_Information:_
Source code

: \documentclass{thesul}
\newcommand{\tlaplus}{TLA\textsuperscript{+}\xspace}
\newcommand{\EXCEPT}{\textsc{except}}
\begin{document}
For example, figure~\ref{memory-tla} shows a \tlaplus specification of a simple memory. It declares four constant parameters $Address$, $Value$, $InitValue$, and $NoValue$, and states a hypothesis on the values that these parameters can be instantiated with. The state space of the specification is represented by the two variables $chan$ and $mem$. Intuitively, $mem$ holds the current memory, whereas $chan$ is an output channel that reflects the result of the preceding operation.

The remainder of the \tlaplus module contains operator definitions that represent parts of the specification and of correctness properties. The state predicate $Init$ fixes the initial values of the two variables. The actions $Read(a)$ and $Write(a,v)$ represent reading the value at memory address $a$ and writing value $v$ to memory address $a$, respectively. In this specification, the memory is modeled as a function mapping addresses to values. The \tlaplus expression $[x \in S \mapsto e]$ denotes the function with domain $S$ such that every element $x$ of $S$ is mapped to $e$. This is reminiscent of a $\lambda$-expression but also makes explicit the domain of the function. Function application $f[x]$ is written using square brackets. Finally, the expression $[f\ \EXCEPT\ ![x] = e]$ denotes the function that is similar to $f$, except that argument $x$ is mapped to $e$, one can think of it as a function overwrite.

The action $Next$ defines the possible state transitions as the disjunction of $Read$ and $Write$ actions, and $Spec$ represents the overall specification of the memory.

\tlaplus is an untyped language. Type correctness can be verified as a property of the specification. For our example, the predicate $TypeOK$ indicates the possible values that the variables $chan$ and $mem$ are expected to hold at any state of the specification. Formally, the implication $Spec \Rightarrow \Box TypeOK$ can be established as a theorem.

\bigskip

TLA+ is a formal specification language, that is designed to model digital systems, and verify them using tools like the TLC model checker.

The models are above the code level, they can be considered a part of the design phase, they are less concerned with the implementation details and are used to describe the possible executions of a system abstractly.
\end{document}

_Activity:_ Could you repeat every record above exactly as it appears?

_Completed task:_
Source code

: \documentclass{thesul}
\newcommand{\tlaplus}{TLA\textsuperscript{+}\xspace}
\newcommand{\EXCEPT}{\textsc{except}}
\begin{document}
For example, figure~\ref{memory-tla} shows a \tlaplus specification of a simple memory. It declares four constant parameters $Address$, $Value$, $InitValue$, and $NoValue$, and states a hypothesis on the values that these parameters can be instantiated with. The state space of the specification is represented by the two variables $chan$ and $mem$. Intuitively, $mem$ holds the current memory, whereas $chan$ is an output channel that reflects the result of the preceding operation.

The remainder of the \tlaplus module contains operator definitions that represent parts of the specification and of correctness properties. The state predicate $Init$ fixes the initial values of the two variables. The actions $Read(a)$ and $Write(a,v)$ represent reading the value at memory address $a$ and writing value $v$ to memory address $a$, respectively. In this specification, the memory is modeled as a function mapping addresses to values. The \tlaplus expression $[x \in S \mapsto e]$ denotes the function with domain $S$ such that every element $x$ of $S$ is mapped to $e$. This is reminiscent of a $\lambda$-expression but also makes explicit the domain of the function. Function application $f[x]$ is written using square brackets. Finally, the expression $[f\ \EXCEPT\ ![x] = e]$ denotes the function that is similar to $f$, except that argument $x$ is mapped to $e$, one can think of it as a function overwrite.

The action $Next$ defines the possible state transitions as the disjunction of $Read$ and $Write$ actions, and $Spec$ represents the overall specification of the memory.

\tlaplus is an untyped language. Type correctness can be verified as a property of the specification. For our example, the predicate $TypeOK$ indicates the possible values that the variables $chan$ and $mem$ are expected to hold at any state of the specification. Formally, the implication $Spec \Rightarrow \Box TypeOK$ can be established as a theorem.

\bigskip

TLA+ is a formal specification language, that is designed to model digital systems, and verify them using tools like the TLC model checker.

The models are above the code level, they can be considered a part of the design phase, they are less concerned with the implementation details and are used to describe the possible executions of a system abstractly.
\end{document}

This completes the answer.